Start at the line with "UsageStart | Date" in the records below, stop at the line with "- [View and download your Microsoft Azure usage", and return every line in that span exactly, the two end lines included.

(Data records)
_ _ _ _ _ _ _

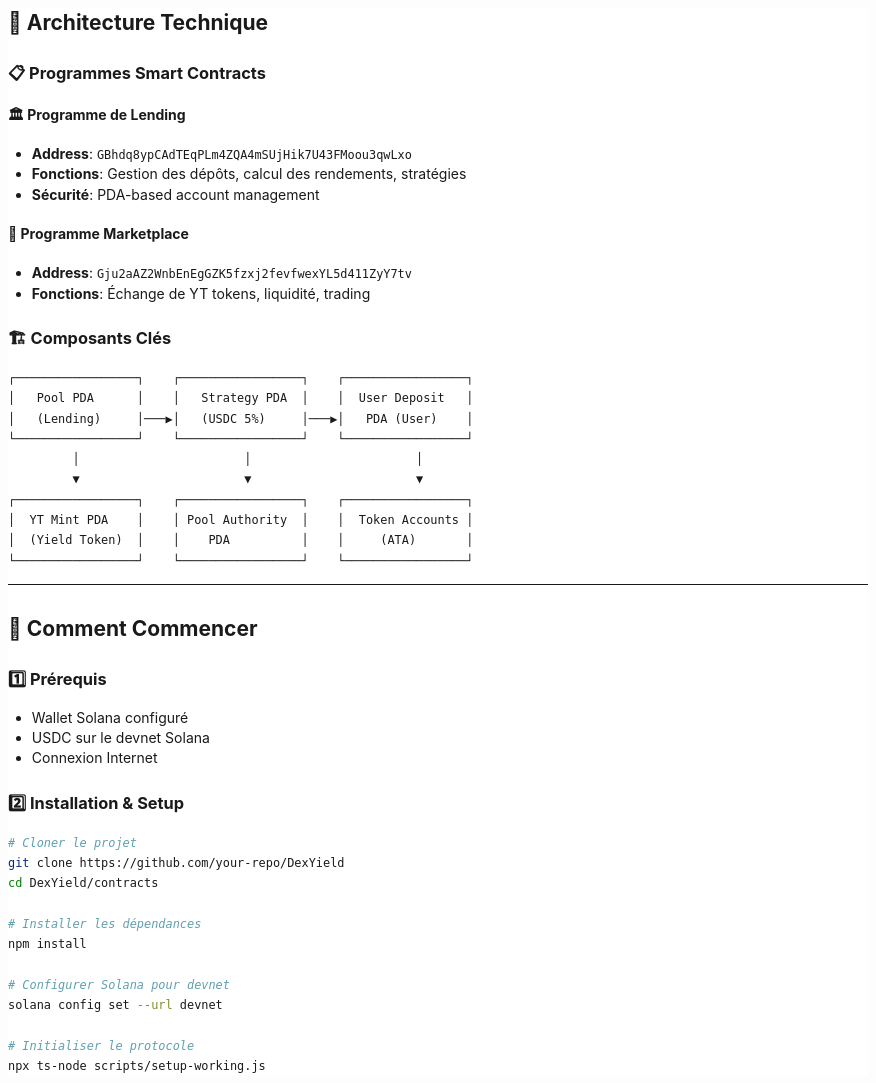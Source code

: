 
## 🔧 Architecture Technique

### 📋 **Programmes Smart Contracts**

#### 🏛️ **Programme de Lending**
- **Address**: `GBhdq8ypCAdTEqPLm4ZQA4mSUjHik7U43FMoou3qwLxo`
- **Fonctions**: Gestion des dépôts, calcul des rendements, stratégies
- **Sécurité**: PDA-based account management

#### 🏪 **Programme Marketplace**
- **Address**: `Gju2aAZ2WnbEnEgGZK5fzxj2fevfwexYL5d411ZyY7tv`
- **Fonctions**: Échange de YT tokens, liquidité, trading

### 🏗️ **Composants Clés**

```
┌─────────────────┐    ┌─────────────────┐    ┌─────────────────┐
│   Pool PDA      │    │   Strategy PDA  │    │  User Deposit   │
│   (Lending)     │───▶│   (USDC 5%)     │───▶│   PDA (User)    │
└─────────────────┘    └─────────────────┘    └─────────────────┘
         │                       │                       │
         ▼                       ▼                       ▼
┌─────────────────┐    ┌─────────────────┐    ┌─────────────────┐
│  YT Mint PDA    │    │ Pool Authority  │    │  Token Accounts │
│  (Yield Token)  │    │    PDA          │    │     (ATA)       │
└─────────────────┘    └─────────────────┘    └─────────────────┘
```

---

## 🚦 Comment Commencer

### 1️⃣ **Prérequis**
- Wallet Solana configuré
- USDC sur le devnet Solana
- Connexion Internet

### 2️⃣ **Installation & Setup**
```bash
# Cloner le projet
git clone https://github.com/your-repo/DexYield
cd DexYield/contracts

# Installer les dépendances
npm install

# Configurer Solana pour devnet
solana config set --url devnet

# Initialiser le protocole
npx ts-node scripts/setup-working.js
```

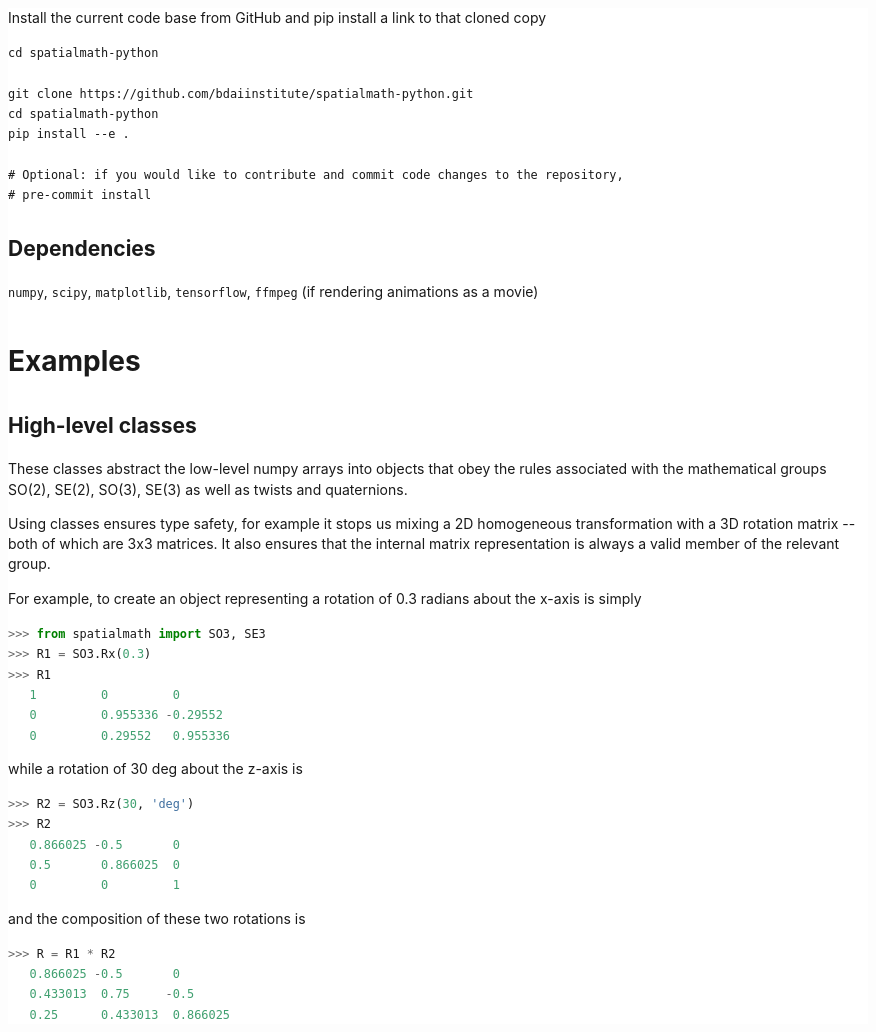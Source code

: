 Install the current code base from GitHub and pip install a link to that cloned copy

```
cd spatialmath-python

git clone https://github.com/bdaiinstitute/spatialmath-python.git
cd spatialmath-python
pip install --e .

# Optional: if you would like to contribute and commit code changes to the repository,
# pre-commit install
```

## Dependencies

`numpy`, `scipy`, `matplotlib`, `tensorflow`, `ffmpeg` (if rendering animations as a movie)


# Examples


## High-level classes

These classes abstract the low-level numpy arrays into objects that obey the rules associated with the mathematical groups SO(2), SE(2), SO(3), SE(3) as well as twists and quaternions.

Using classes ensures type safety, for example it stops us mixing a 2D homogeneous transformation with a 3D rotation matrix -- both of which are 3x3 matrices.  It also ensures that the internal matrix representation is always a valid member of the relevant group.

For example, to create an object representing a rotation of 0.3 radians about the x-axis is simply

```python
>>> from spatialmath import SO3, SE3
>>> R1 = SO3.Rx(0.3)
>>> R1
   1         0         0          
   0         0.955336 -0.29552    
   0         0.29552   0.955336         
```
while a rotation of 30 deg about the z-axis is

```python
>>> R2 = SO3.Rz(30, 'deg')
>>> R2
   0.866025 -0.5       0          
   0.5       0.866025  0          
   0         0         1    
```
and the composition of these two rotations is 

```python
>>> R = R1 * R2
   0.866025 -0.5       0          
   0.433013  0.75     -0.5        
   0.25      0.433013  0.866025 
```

_ _ _ _ _ _ _

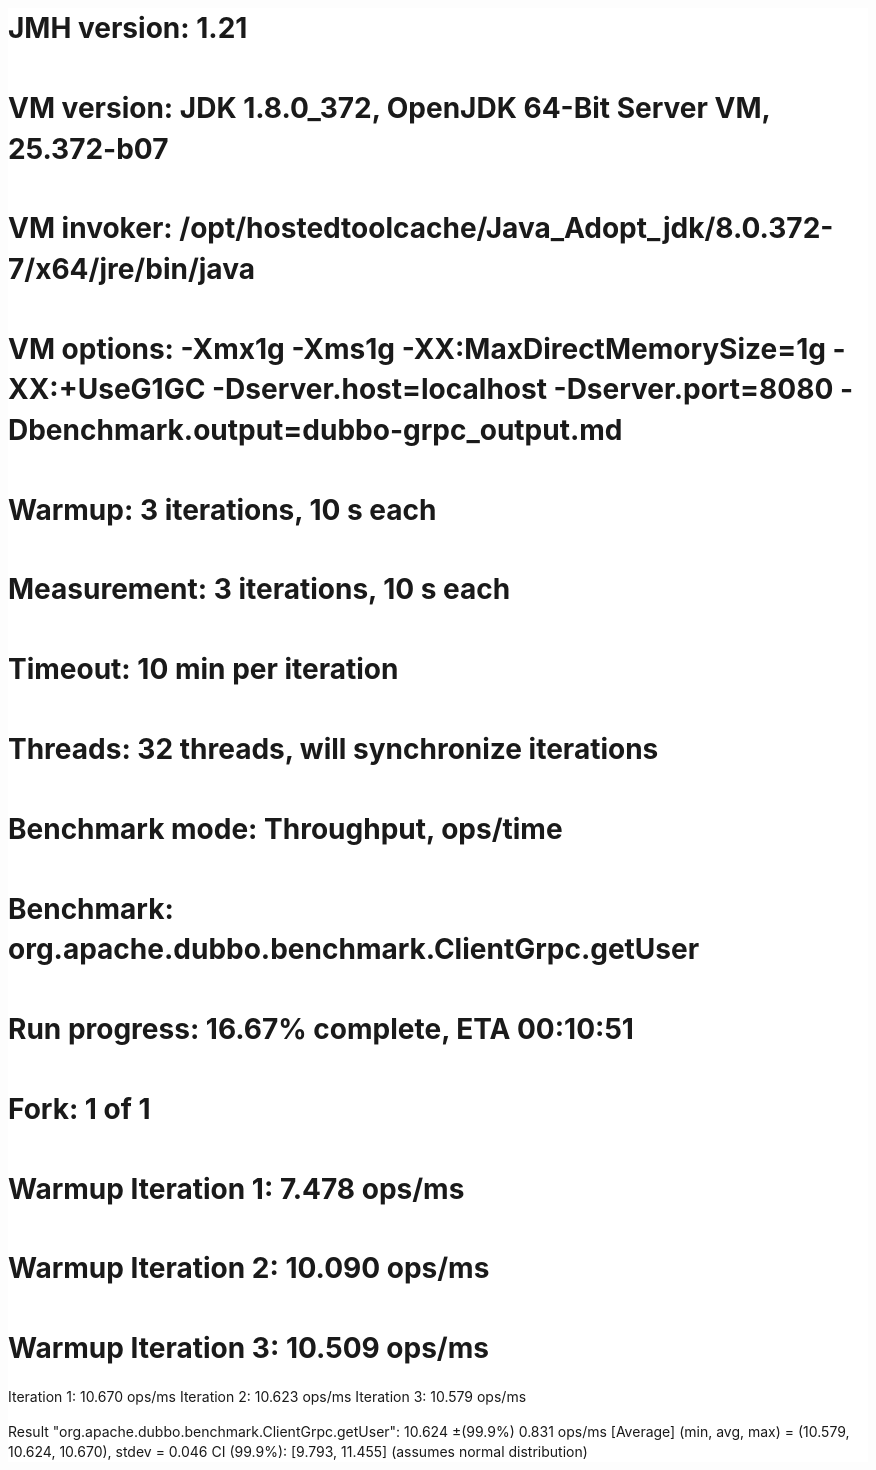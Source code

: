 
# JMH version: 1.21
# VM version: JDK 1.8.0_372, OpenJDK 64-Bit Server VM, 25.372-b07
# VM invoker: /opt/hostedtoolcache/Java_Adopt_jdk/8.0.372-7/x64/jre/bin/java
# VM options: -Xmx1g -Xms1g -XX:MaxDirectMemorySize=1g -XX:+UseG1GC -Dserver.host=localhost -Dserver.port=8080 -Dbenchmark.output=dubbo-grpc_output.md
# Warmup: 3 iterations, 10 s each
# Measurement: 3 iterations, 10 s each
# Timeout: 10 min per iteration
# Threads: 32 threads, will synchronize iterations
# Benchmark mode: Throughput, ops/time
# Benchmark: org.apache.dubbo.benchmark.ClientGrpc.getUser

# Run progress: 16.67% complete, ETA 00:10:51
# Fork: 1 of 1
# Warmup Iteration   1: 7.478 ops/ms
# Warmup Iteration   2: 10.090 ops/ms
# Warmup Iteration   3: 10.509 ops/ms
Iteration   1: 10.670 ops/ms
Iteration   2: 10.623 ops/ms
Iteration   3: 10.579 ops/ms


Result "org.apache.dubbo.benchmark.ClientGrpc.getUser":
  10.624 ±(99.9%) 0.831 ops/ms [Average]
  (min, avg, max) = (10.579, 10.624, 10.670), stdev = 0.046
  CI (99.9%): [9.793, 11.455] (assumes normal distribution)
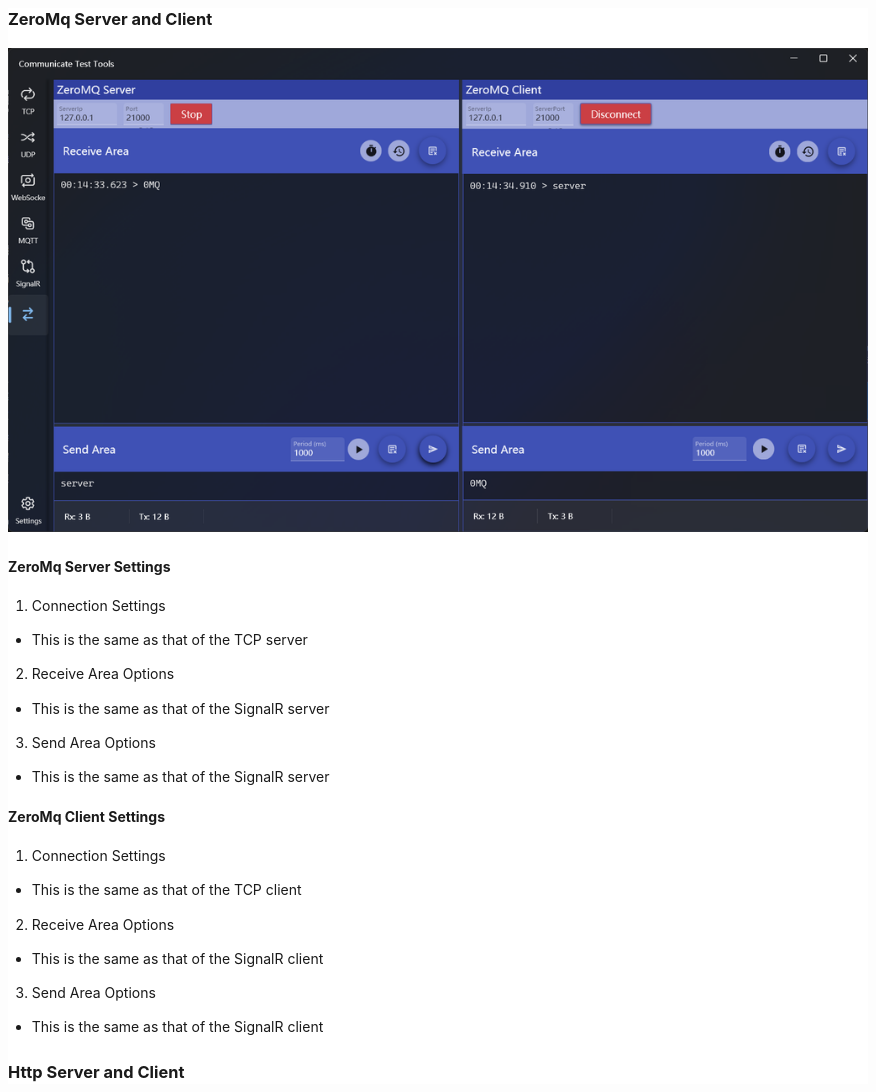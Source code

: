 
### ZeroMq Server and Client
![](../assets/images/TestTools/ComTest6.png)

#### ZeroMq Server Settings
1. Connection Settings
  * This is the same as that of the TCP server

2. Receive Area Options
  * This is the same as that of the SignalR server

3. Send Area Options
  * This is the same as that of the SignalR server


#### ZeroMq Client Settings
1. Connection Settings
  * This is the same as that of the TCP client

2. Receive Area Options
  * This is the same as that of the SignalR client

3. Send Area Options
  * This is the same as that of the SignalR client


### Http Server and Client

_ _ _ _ _ _ _

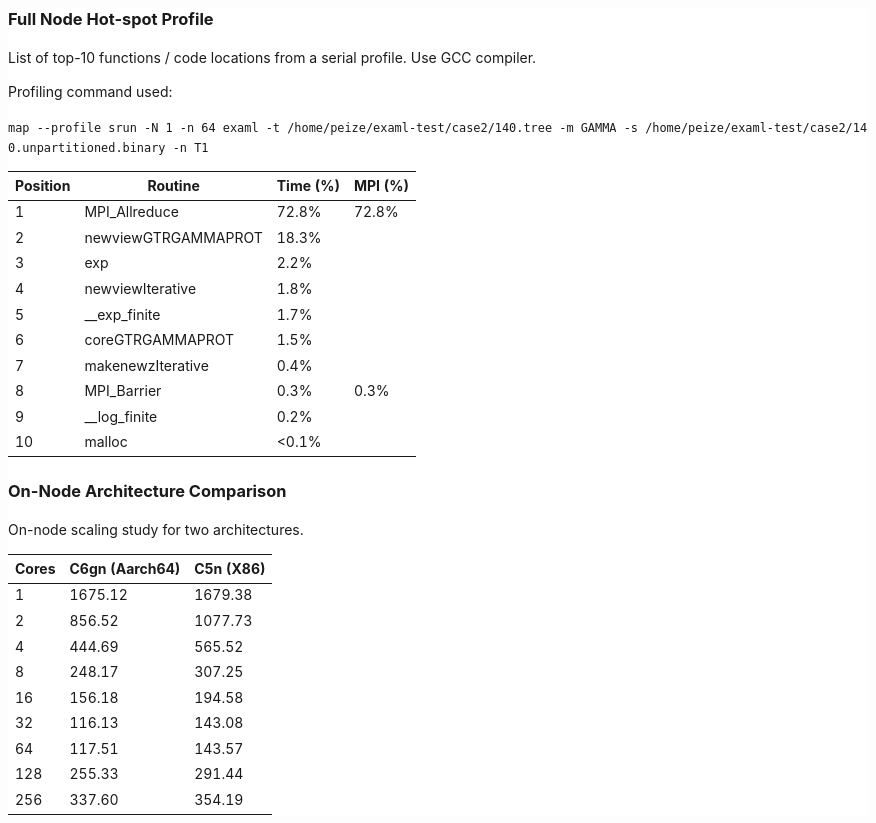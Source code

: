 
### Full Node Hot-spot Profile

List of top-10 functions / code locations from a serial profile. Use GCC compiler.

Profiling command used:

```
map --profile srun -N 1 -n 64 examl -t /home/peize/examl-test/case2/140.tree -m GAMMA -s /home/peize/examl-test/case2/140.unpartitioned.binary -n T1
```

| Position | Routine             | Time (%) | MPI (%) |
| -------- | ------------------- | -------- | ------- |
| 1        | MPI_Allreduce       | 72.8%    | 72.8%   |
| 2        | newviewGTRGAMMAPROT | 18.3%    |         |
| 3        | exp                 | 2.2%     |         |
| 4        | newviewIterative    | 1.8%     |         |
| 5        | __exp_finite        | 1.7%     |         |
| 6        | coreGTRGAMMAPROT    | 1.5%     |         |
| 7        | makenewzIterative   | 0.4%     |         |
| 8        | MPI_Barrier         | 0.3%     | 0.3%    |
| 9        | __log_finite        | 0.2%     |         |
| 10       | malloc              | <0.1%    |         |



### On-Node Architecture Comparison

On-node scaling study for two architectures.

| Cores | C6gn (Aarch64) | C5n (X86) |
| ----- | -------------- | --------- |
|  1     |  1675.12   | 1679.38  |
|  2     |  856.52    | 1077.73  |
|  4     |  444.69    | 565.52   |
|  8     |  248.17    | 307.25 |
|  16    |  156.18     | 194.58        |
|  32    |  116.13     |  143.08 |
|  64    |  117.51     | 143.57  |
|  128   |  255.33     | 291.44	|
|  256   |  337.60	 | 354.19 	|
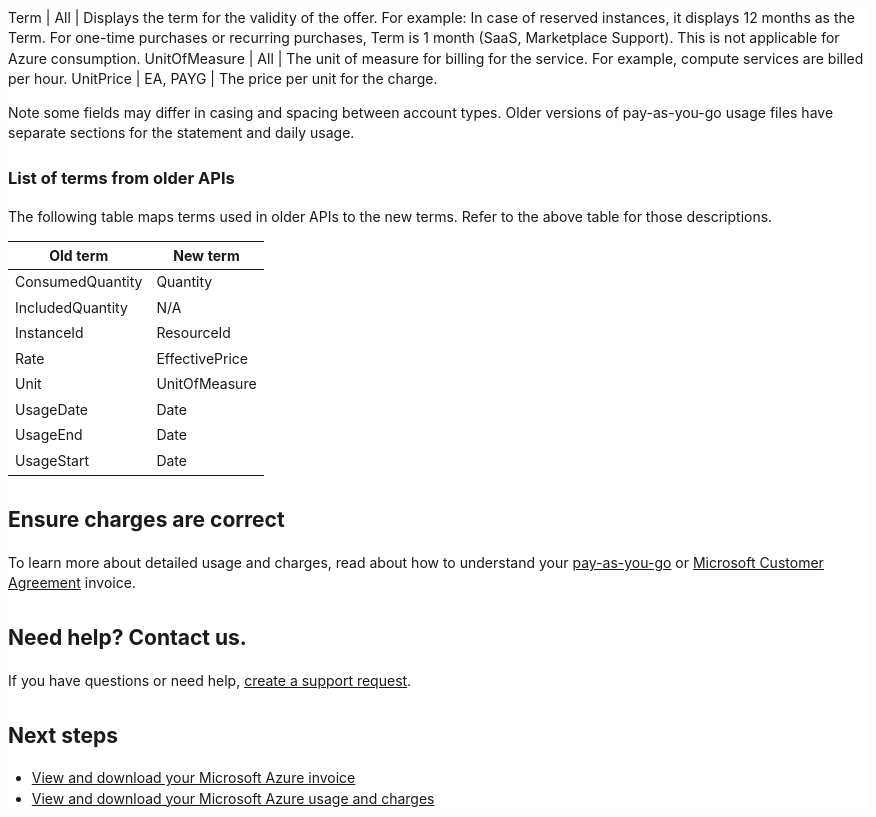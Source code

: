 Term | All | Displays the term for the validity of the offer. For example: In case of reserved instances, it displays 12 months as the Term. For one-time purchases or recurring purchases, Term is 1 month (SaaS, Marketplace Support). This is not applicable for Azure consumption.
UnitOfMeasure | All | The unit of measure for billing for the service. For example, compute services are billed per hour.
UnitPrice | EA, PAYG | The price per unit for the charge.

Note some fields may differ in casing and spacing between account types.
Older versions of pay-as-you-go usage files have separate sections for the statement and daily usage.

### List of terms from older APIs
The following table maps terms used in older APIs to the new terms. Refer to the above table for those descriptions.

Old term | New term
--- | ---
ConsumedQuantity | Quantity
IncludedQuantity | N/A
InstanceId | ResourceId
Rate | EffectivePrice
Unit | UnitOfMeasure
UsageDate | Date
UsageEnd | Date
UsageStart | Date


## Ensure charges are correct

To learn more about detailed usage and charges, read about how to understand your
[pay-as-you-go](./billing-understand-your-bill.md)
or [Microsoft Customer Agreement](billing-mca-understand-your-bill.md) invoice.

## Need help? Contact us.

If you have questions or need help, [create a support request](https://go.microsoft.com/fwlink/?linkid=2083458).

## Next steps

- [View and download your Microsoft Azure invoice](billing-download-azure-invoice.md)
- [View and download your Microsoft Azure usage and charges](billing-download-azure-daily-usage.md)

_ _ _ _ _ _ _

SOLUTION FOR THIS PROBLEM:
UsageStart | Date


## Ensure charges are correct

To learn more about detailed usage and charges, read about how to understand your
[pay-as-you-go](./billing-understand-your-bill.md)
or [Microsoft Customer Agreement](billing-mca-understand-your-bill.md) invoice.

## Need help? Contact us.

If you have questions or need help, [create a support request](https://go.microsoft.com/fwlink/?linkid=2083458).

## Next steps

- [View and download your Microsoft Azure invoice](billing-download-azure-invoice.md)
- [View and download your Microsoft Azure usage and charges](billing-download-azure-daily-usage.md)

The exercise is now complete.